**TASK DESCRIPTION**. Please find the lines in the following records that hold "Ondersteunt", and copy them.

**EXTRACTED RECORDS**.

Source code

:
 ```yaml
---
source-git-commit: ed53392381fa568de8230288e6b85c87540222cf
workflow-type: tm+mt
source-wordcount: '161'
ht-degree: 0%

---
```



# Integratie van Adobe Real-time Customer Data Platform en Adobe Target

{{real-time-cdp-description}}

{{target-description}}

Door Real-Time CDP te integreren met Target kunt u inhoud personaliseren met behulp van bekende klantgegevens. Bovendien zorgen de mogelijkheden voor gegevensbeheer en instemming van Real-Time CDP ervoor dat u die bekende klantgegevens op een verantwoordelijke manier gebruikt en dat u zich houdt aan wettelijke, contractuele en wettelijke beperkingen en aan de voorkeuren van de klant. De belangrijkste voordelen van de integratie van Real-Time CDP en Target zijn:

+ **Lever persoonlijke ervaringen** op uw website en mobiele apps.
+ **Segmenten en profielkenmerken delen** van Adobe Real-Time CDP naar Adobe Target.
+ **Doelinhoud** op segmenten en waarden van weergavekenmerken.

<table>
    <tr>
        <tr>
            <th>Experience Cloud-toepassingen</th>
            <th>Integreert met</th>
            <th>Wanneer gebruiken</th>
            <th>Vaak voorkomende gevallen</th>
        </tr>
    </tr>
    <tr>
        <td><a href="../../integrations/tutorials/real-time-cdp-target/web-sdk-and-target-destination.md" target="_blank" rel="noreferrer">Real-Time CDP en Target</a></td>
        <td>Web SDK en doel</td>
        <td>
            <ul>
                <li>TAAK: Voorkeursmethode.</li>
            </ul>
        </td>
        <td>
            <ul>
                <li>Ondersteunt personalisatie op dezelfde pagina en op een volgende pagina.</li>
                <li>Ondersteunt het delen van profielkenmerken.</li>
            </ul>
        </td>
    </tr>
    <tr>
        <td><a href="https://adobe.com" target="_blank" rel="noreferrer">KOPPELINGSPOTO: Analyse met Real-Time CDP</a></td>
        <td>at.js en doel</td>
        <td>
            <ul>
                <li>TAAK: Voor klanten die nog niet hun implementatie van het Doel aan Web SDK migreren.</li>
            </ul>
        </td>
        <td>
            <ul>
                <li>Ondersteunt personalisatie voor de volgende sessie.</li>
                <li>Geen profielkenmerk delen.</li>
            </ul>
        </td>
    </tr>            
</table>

**REPLY TO THE TASK**.
                <li>Ondersteunt personalisatie op dezelfde pagina en op een volgende pagina.</li>
                <li>Ondersteunt het delen van profielkenmerken.</li>
                <li>Ondersteunt personalisatie voor de volgende sessie.</li>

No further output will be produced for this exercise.